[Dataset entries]
------------------------

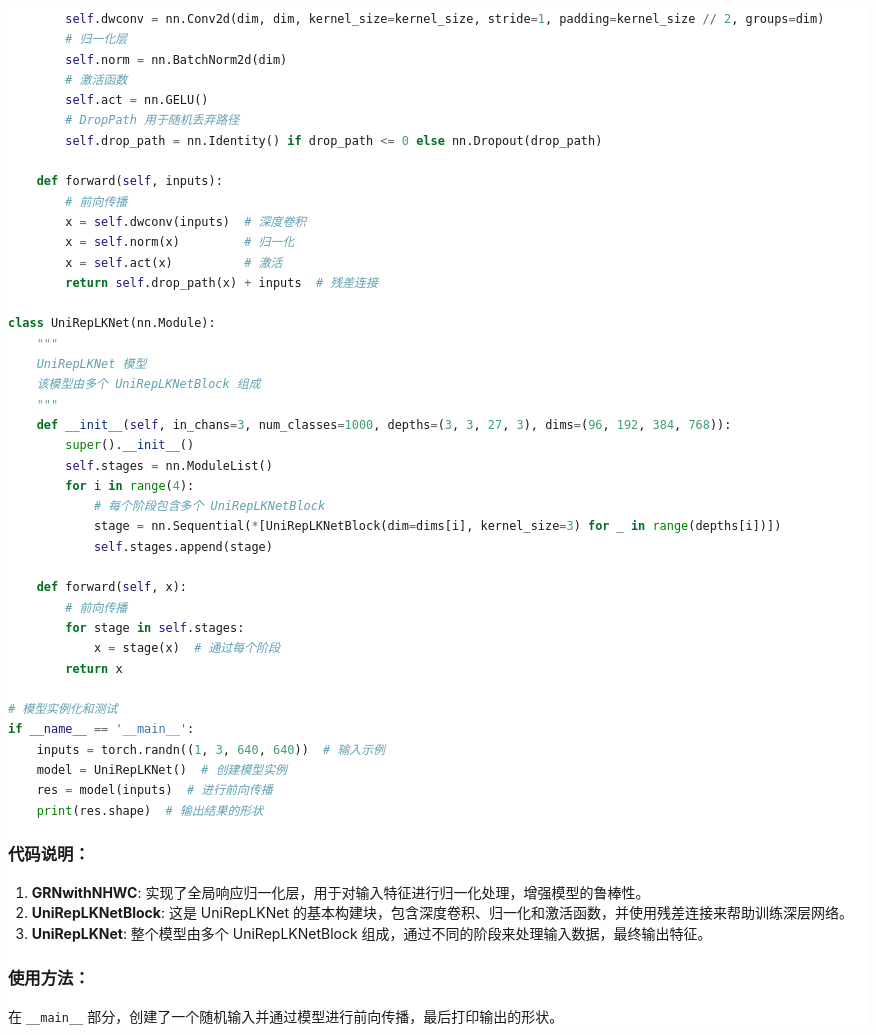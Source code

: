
 ```python
        self.dwconv = nn.Conv2d(dim, dim, kernel_size=kernel_size, stride=1, padding=kernel_size // 2, groups=dim)
        # 归一化层
        self.norm = nn.BatchNorm2d(dim)
        # 激活函数
        self.act = nn.GELU()
        # DropPath 用于随机丢弃路径
        self.drop_path = nn.Identity() if drop_path <= 0 else nn.Dropout(drop_path)

    def forward(self, inputs):
        # 前向传播
        x = self.dwconv(inputs)  # 深度卷积
        x = self.norm(x)         # 归一化
        x = self.act(x)          # 激活
        return self.drop_path(x) + inputs  # 残差连接

class UniRepLKNet(nn.Module):
    """
    UniRepLKNet 模型
    该模型由多个 UniRepLKNetBlock 组成
    """
    def __init__(self, in_chans=3, num_classes=1000, depths=(3, 3, 27, 3), dims=(96, 192, 384, 768)):
        super().__init__()
        self.stages = nn.ModuleList()
        for i in range(4):
            # 每个阶段包含多个 UniRepLKNetBlock
            stage = nn.Sequential(*[UniRepLKNetBlock(dim=dims[i], kernel_size=3) for _ in range(depths[i])])
            self.stages.append(stage)

    def forward(self, x):
        # 前向传播
        for stage in self.stages:
            x = stage(x)  # 通过每个阶段
        return x

# 模型实例化和测试
if __name__ == '__main__':
    inputs = torch.randn((1, 3, 640, 640))  # 输入示例
    model = UniRepLKNet()  # 创建模型实例
    res = model(inputs)  # 进行前向传播
    print(res.shape)  # 输出结果的形状
```

### 代码说明：
1. **GRNwithNHWC**: 实现了全局响应归一化层，用于对输入特征进行归一化处理，增强模型的鲁棒性。
2. **UniRepLKNetBlock**: 这是 UniRepLKNet 的基本构建块，包含深度卷积、归一化和激活函数，并使用残差连接来帮助训练深层网络。
3. **UniRepLKNet**: 整个模型由多个 UniRepLKNetBlock 组成，通过不同的阶段来处理输入数据，最终输出特征。

### 使用方法：
在 `__main__` 部分，创建了一个随机输入并通过模型进行前向传播，最后打印输出的形状。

------------------------

Work instruction:
Find how many lines of the records hold the string "UniRepLKNetBlock", then give that number by itself.

Response to the task:
5